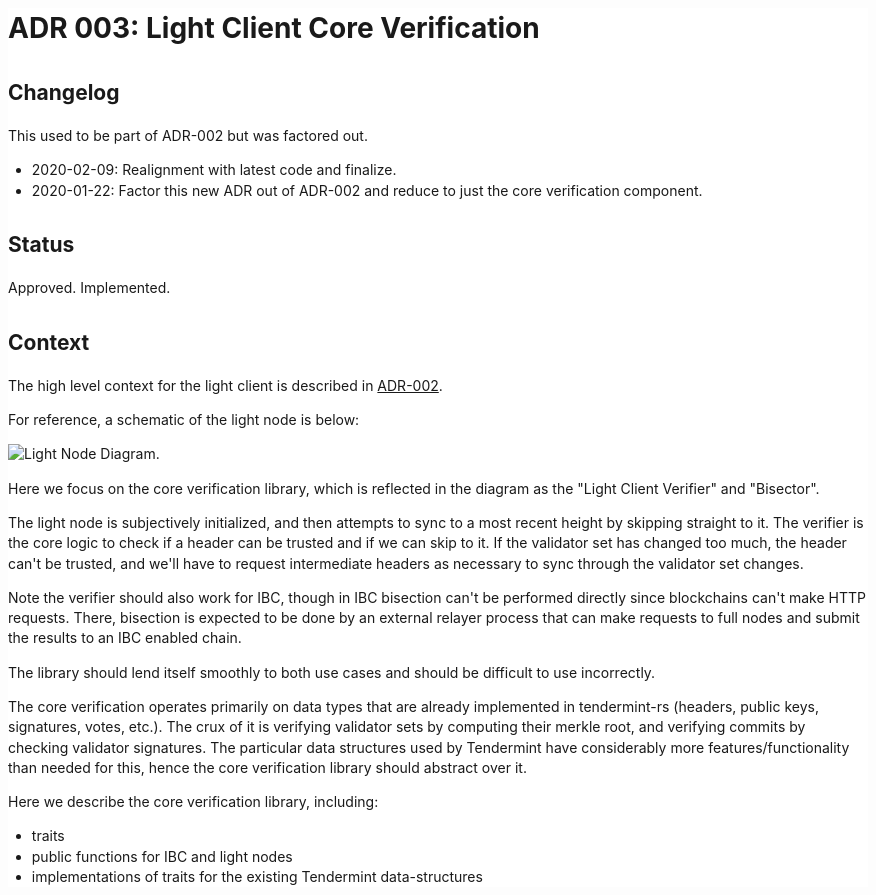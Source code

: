 # ADR 003: Light Client Core Verification

## Changelog

This used to be part of ADR-002 but was factored out.

- 2020-02-09: Realignment with latest code and finalize.
- 2020-01-22: Factor this new ADR out of ADR-002 and reduce to just the core
verification component.

## Status

Approved. Implemented.

## Context

The high level context for the light client is described in
[ADR-002](adr-002-light-client-adr-index.md).

For reference, a schematic of the light node is below:

![Light Node Diagram](assets/light-node.png).

Here we focus on the core verification library, which is reflected in the
diagram as the "Light Client Verifier" and "Bisector".

The light node is subjectively initialized, and then attempts to sync to a most
recent height by skipping straight to it. The verifier is the core logic
to check if a header can be trusted and if we can skip to it.
If the validator set has changed too much, the header can't be trusted,
and we'll have to request intermediate headers as necessary to sync through the validator set changes.

Note the verifier should also work for IBC, though in IBC bisection can't be performed directly
since blockchains can't make HTTP requests. There, bisection is expected to be done by an external relayer
process that can make requests to full nodes and submit the results to an IBC enabled chain.

The library should lend itself smoothly to both use cases and should be difficult to use incorrectly.

The core verification operates primarily on data types that are already implemented
in tendermint-rs (headers, public keys, signatures, votes, etc.). The crux of it
is verifying validator sets by computing their merkle root, and verifying
commits by checking validator signatures. The particular data structures used by
Tendermint have considerably more features/functionality than needed for this,
hence the core verification library should abstract over it.

Here we describe the core verification library, including:

- traits
- public functions for IBC and light nodes
- implementations of traits for the existing Tendermint data-structures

□ □ □

Description of the task: Using the entries above, give back exactly the line containing "The library should", the line containing "is verifying validator", and every line between them, and nothing else.

Solution to this exercise:
The library should lend itself smoothly to both use cases and should be difficult to use incorrectly.

The core verification operates primarily on data types that are already implemented
in tendermint-rs (headers, public keys, signatures, votes, etc.). The crux of it
is verifying validator sets by computing their merkle root, and verifying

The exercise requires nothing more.